**What to work on:** Using the material below, copy every line where "documentclass" appears.

Provided data: Begin

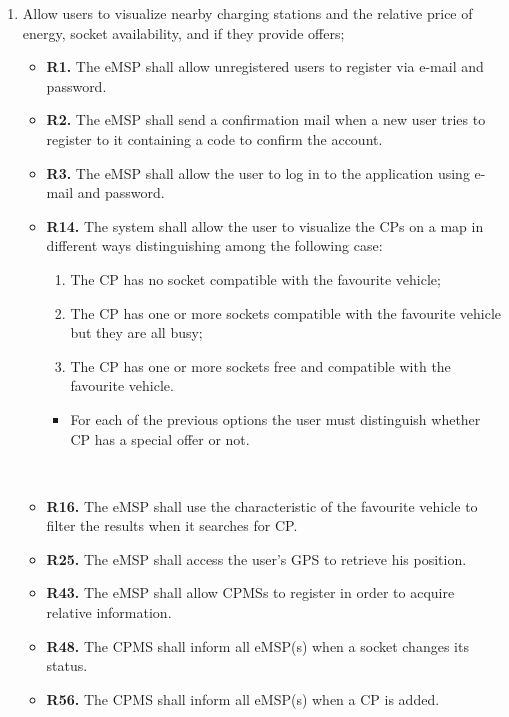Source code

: \documentclass{Configuration_Files/PoliMi3i_thesis}
\begin{document}
\begin{enumerate}[label=\textbf{G\arabic*}]

    \item Allow users to visualize nearby charging stations and the relative price of energy, socket availability, and if they provide offers;
        \begin{itemize}
            \item \textbf{R1.} The eMSP shall allow unregistered users to register via e-mail and password.
            \item \textbf{R2.} The eMSP shall send a confirmation mail when a new user tries to register to it containing a code to confirm the account.
            \item \textbf{R3.} The eMSP shall allow the user to log in to the application using e-mail and password.
            \item \textbf{R14.}  The system shall allow the user to visualize the CPs on a map in different ways distinguishing among the following case:
                \begin{enumerate}
                    \item The CP has no socket compatible with the favourite vehicle;
                    \item The CP has one or more sockets compatible with the favourite vehicle but they are all busy;
                    \item The CP has one or more sockets free and compatible with the favourite vehicle.
                \end{enumerate}
                \begin{itemize}
                    \item For each of the previous options the user must distinguish whether CP has a special offer or not.
                \end{itemize}\B\\
            \item \textbf{R16.} The eMSP shall use the characteristic of the favourite vehicle to filter the results when it searches for CP.
            \item \textbf{R25.} The eMSP shall access the user’s GPS to retrieve his position.
            \item \textbf{R43.} The eMSP shall allow CPMSs to register in order to acquire relative information.
            \item \textbf{R48.} The CPMS shall inform all eMSP(s) when a socket changes its status.
            \item \textbf{R56.} The CPMS shall inform all eMSP(s) when a CP is added.

\end{itemize}
\end{enumerate}
\end{document}
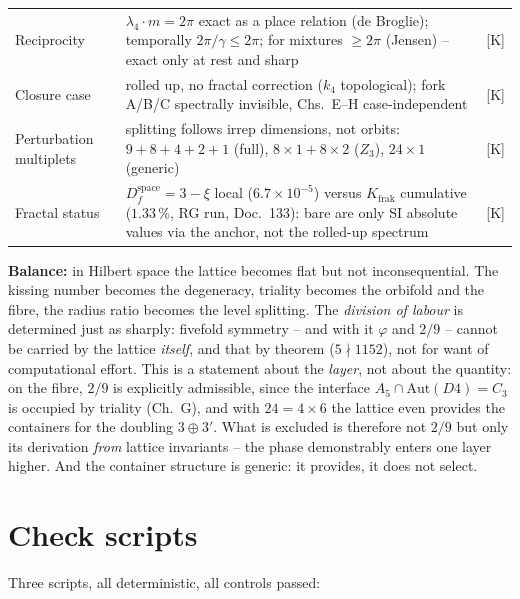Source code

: \documentclass[11pt]{report}
\begin{document}
{\begin{longtable}{lp{6.4cm}l}
Reciprocity & $\lambda_4\cdot m = 2\pi$ exact as a place relation
  (de Broglie); temporally $2\pi/\gamma \le 2\pi$; for mixtures
  $\ge 2\pi$ (Jensen) -- exact only at rest and sharp & [K] \\
Closure case & rolled up, no fractal correction ($k_4$
  topological); fork A/B/C spectrally invisible, Chs.~E--H
  case-independent & [K] \\
Perturbation multiplets & splitting follows irrep dimensions, not
  orbits: $9{+}8{+}4{+}2{+}1$ (full), $8{\times}1{+}8{\times}2$
  ($Z_3$), $24{\times}1$ (generic) & [K] \\
Fractal status & $D_f^\text{space} = 3-\xi$ local
  ($6.7{\times}10^{-5}$) versus $K_\text{frak}$ cumulative
  ($1.33\,\%$, RG run, Doc.~133): bare are only SI absolute values
  via the anchor, not the rolled-up spectrum & [K] \\
\end{longtable}
}

\medskip
\noindent\textbf{Balance:} in Hilbert space the lattice becomes flat
but not inconsequential. The kissing number becomes the degeneracy,
triality becomes the orbifold and the fibre, the radius ratio
becomes the level splitting. The \emph{division of labour} is
determined just as sharply: fivefold symmetry -- and with it
$\varphi$ and $2/9$ -- cannot be carried by the lattice
\emph{itself}, and that by theorem ($5 \nmid 1152$), not for want
of computational effort. This is a statement about the
\emph{layer}, not about the quantity: on the fibre, $2/9$ is
explicitly admissible, since the interface
$A_5 \cap \text{Aut}(D4) = C_3$ is occupied by triality (Ch.~G),
and with $24 = 4\times6$ the lattice even provides the containers
for the doubling $3\oplus3'$. What is excluded is therefore not
$2/9$ but only its derivation \emph{from} lattice invariants --
the phase demonstrably enters one layer higher. And the container
structure is generic: it provides, it does not select.

\chapter{Check scripts}

Three scripts, all deterministic, all controls passed:
\end{document}
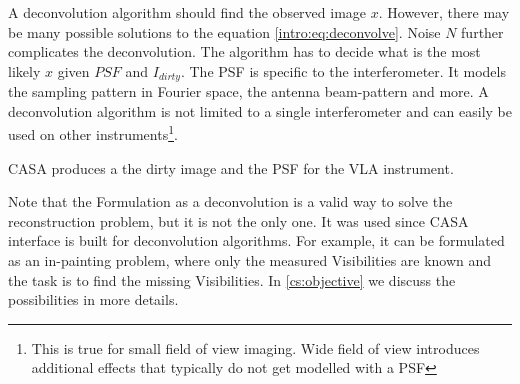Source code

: A deconvolution algorithm should find the observed image $x$. However, there may be many possible solutions to the equation \eqref{intro:eq:deconvolve}. Noise $N$ further complicates the deconvolution. The algorithm has to decide what is the most likely $x$ given $PSF$ and $I_{dirty}$. The PSF is specific to the interferometer. It models the sampling pattern in Fourier space, the antenna beam-pattern and more. A deconvolution algorithm is not limited to a single interferometer and can easily be used on other instruments\footnote{This is true for small field of view imaging. Wide field of view introduces additional effects that typically do not get modelled with a PSF}.

CASA produces a the dirty image and the PSF for the VLA instrument.

Note that the Formulation as a deconvolution is a valid way to solve the reconstruction problem, but it is not the only one. It was used since CASA interface is built for deconvolution algorithms. For example, it can be formulated as an in-painting problem, where only the measured Visibilities are known and the task is to find the missing Visibilities. In \ref{cs:objective} we discuss the possibilities in more details.


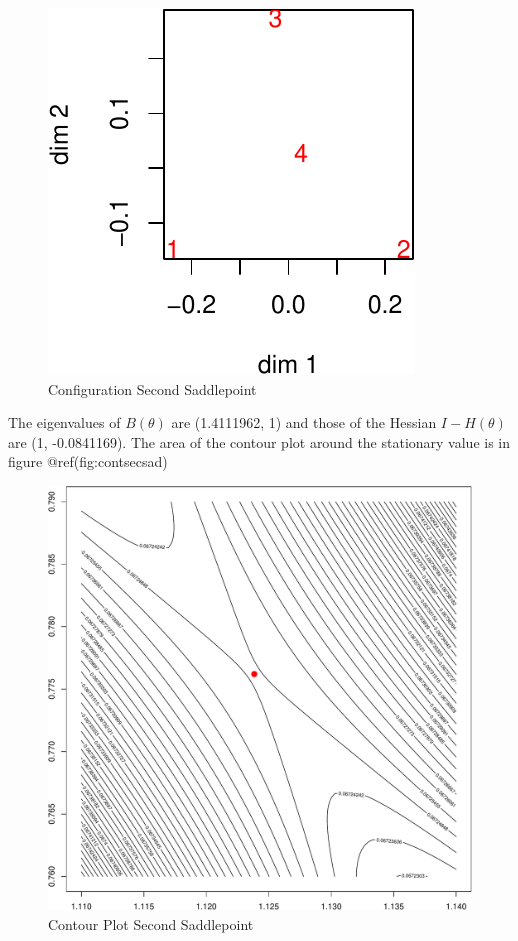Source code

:\documentclass[
  12pt,
  letterpaper,
  DIV=11,
  numbers=noendperiod]{scrreprt}
\theoremstyle{remark}
\begin{document}
\begin{figure}[H]

{\centering \includegraphics{spaces_files/figure-pdf/confsecsad-1.pdf}

}

\caption{Configuration Second Saddlepoint}

\end{figure}%

The eigenvalues of \(B(\theta)\) are (1.4111962, 1) and those of the
Hessian \(I-H(\theta)\) are (1, -0.0841169). The area of the contour
plot around the stationary value is in figure @ref(fig:contsecsad)

\begin{figure}[H]

{\centering \includegraphics{spaces_files/figure-pdf/contsecsad-1.pdf}

}

\caption{Contour Plot Second Saddlepoint}

\end{figure}%
\end{document}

Provided data: End

**Result of this task:**
: \documentclass{Configuration_Files/PoliMi3i_thesis}
: \documentclass[11pt]{report}
:\documentclass[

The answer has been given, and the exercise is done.